• _What is being asked_: The entries that follow include a run beginning at the line with "OKTA_REDIRECT_URI=your_redirect_uri" and ending at the line with "node custom/scripts/start-server.js"; restate that run word for word and leave the rest out.

- Opening Delimiter -

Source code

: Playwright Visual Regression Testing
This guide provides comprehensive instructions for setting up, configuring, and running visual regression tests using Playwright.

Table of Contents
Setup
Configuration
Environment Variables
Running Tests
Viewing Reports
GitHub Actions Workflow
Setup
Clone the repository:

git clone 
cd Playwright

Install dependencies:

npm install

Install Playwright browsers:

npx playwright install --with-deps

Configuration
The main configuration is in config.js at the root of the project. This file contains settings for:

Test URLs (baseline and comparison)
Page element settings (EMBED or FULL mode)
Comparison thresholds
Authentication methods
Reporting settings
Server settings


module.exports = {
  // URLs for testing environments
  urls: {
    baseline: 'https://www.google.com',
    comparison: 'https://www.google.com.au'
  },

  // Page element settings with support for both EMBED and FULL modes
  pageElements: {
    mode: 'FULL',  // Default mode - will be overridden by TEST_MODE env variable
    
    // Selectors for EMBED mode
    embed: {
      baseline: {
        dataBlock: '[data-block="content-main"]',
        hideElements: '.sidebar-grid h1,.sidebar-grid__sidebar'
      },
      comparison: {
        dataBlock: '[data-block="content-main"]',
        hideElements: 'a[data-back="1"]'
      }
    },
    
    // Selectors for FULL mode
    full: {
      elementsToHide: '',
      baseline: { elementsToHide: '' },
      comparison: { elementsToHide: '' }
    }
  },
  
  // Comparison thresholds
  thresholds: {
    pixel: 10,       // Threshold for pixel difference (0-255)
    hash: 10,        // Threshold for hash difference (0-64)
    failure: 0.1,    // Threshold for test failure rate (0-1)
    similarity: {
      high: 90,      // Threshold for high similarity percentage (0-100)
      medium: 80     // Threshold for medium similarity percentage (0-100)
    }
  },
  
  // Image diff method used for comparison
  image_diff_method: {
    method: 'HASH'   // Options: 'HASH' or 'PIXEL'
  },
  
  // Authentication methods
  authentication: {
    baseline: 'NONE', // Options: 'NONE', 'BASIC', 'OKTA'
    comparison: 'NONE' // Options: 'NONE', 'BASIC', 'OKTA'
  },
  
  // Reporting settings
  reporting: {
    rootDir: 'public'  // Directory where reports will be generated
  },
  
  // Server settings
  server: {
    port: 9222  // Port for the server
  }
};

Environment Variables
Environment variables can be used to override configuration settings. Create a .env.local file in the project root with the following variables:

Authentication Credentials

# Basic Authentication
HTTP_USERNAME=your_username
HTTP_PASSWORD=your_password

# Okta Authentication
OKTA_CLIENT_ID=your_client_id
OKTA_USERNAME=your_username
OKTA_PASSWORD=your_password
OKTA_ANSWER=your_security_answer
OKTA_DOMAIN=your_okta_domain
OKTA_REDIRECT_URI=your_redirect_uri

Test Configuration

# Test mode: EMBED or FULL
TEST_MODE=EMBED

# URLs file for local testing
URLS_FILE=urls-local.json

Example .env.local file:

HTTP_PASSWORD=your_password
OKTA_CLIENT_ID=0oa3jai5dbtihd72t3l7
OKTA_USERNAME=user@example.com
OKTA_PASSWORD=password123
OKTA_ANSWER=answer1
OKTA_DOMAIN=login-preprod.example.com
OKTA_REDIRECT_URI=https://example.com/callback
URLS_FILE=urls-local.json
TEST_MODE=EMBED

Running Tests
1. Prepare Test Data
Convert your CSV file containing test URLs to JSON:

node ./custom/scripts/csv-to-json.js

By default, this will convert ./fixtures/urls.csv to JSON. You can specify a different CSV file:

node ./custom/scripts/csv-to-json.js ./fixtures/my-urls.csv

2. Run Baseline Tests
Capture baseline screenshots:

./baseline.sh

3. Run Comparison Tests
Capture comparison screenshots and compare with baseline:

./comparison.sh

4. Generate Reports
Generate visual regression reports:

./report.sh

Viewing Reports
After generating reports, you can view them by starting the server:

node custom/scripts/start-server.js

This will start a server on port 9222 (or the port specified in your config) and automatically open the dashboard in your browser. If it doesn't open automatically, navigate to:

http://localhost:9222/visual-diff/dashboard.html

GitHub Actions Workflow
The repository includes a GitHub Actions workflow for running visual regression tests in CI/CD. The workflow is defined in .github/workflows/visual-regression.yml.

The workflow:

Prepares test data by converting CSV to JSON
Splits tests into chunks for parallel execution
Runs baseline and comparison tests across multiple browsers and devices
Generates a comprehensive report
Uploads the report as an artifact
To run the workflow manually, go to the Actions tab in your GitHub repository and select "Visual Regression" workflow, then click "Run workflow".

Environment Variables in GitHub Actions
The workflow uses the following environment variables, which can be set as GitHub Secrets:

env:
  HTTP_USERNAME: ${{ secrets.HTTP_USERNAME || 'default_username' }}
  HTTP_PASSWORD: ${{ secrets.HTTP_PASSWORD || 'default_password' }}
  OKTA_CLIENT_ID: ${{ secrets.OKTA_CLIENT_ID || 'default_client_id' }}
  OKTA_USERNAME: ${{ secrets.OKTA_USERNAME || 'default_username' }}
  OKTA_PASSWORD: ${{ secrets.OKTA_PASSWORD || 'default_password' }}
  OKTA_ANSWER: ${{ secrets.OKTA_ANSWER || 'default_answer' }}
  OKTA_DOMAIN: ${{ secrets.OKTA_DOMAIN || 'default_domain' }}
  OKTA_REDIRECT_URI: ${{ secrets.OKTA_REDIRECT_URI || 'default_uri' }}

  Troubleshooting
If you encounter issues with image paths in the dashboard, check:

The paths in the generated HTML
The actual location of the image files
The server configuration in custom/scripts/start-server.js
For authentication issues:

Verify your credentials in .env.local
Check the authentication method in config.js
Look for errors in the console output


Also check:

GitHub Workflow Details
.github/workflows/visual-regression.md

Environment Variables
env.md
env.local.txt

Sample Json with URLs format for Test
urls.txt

- Closing Delimiter -

• _Exercise response_:
OKTA_REDIRECT_URI=your_redirect_uri

Test Configuration

# Test mode: EMBED or FULL
TEST_MODE=EMBED

# URLs file for local testing
URLS_FILE=urls-local.json

Example .env.local file:

HTTP_PASSWORD=your_password
OKTA_CLIENT_ID=0oa3jai5dbtihd72t3l7
OKTA_USERNAME=user@example.com
OKTA_PASSWORD=password123
OKTA_ANSWER=answer1
OKTA_DOMAIN=login-preprod.example.com
OKTA_REDIRECT_URI=https://example.com/callback
URLS_FILE=urls-local.json
TEST_MODE=EMBED

Running Tests
1. Prepare Test Data
Convert your CSV file containing test URLs to JSON:

node ./custom/scripts/csv-to-json.js

By default, this will convert ./fixtures/urls.csv to JSON. You can specify a different CSV file:

node ./custom/scripts/csv-to-json.js ./fixtures/my-urls.csv

2. Run Baseline Tests
Capture baseline screenshots:

./baseline.sh

3. Run Comparison Tests
Capture comparison screenshots and compare with baseline:

./comparison.sh

4. Generate Reports
Generate visual regression reports:

./report.sh

Viewing Reports
After generating reports, you can view them by starting the server:

node custom/scripts/start-server.js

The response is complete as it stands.